Search code examples
rregressionpredictgamgamlss

r gamlss: prediction of z-scores using regression with multiple explanatory variables


The function centiles.pred is a great option to extract z-scores based on a gamlss model like in the following code:

library(gamlss)
FIT = gamlss(mpg ~ disp, data = mtcars, family = BCPE)

NEWDATA = data.frame(disp = 300, mpg  = 17)
centiles.pred(FIT, xvalues = NEWDATA$disp, xname = "disp", yval = NEWDATA$mpg, type = "z-scores")

However, the help-page of centiles.pred says "A restriction of the function is that it applies to models with only one explanatory variable". In many cases, however, you have more than one explanatory variable as in the following example:

FIT = gamlss(mpg ~ disp + qsec, data = mtcars, family = BCPE)

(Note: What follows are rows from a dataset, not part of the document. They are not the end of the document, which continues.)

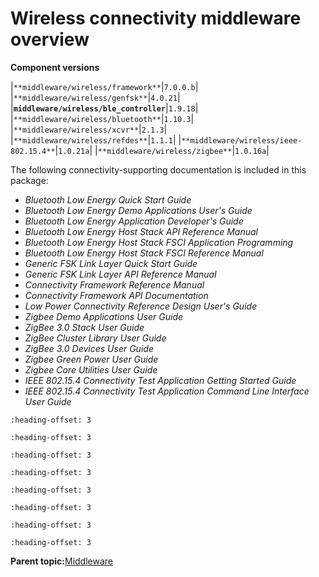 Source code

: # Wireless connectivity middleware overview 

**Component versions**

|`**middleware/wireless/framework**`|`7.0.0.b`|
|`**middleware/wireless/genfsk**`|`4.0.21`|
|**`middleware/wireless/ble_controller`**|`1.9.18`|
|`**middleware/wireless/bluetooth**`|`1.10.3`|
|`**middleware/wireless/xcvr**`|`2.1.3`|
|`**middleware/wireless/refdes**`|`1.1.1`|
|`**middleware/wireless/ieee-802.15.4**`|`1.0.21a`|
|`**middleware/wireless/zigbee**`|`1.0.16a`|

The following connectivity-supporting documentation is included in this package:

-   *Bluetooth Low Energy Quick Start Guide*
-   *Bluetooth Low Energy Demo Applications User's Guide*
-   *Bluetooth Low Energy Application Developer's Guide*
-   *Bluetooth Low Energy Host Stack API Reference Manual*
-   *Bluetooth Low Energy Host Stack FSCI Application Programming*
-   *Bluetooth Low Energy Host Stack FSCI Reference Manual*
-   *Generic FSK Link Layer Quick Start Guide*
-   *Generic FSK Link Layer API Reference Manual*
-   *Connectivity Framework Reference Manual*
-   *Connectivity Framework API Documentation*
-   *Low Power Connectivity Reference Design User's Guide*
-   *Zigbee Demo Applications User Guide*
-   *ZigBee 3.0 Stack User Guide*
-   *ZigBee Cluster Library User Guide*
-   *ZigBee 3.0 Devices User Guide*
-   *Zigbee Green Power User Guide*
-   *Zigbee Core Utilities User Guide*
-   *IEEE 802.15.4 Connectivity Test Application Getting Started Guide*
-   *IEEE 802.15.4 Connectivity Test Application Command Line Interface User Guide*


```{include} ../topics/bluetooth_le_host_stack_and_applications.md
:heading-offset: 3
```

```{include} ../topics/bluetooth_le_controller.md
:heading-offset: 3
```

```{include} ../topics/ieee_802.15.4_features.md
:heading-offset: 3
```

```{include} ../topics/xcvr.md
:heading-offset: 3
```

```{include} ../topics/genfsk_link_layer.md
:heading-offset: 3
```

```{include} ../topics/low_power_reference_design_applications.md
:heading-offset: 3
```

```{include} ../topics/zigbee.md
:heading-offset: 3
```

```{include} ../topics/connectivity_framework.md
:heading-offset: 3
```

**Parent topic:**[Middleware](../topics/middleware.md)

My question is: Is there a workable way to calculate z-scores and centiles (also according to the arguments family = "standard-centiles", and family = "centiles" in the function centiled.pred) from a gamlss model with more than one explanatory variable?


Solution

  • The function predictAll(FIT,newdata= ) gives the fitted parameters (mu, sigma, nu, tau) for new values of display and qsec. [See Stasinopoulos et al. (2017) page 143.]

    Then with the fitted (mu, sigma, nu, tau) use the cdf of BCPE (i.e. pBCPE) to find the probability (say p) of being below your corresponding new value of mpg.

    The z-score is then given by qNO(p)

    NOTE: example code

    NEWDATA = data.frame(disp = 300, qsec = 50)

    params <- predictAll(FIT,newdata=NEWDATA)

    For mpg = 17, then

    p <- pBCPE(17, params$mu, params$sigma, params$nu, params$tau)

    The z-score is then given by

    z <- qNO(p)

    qNo is the inverse cdf of the standard normal distribution.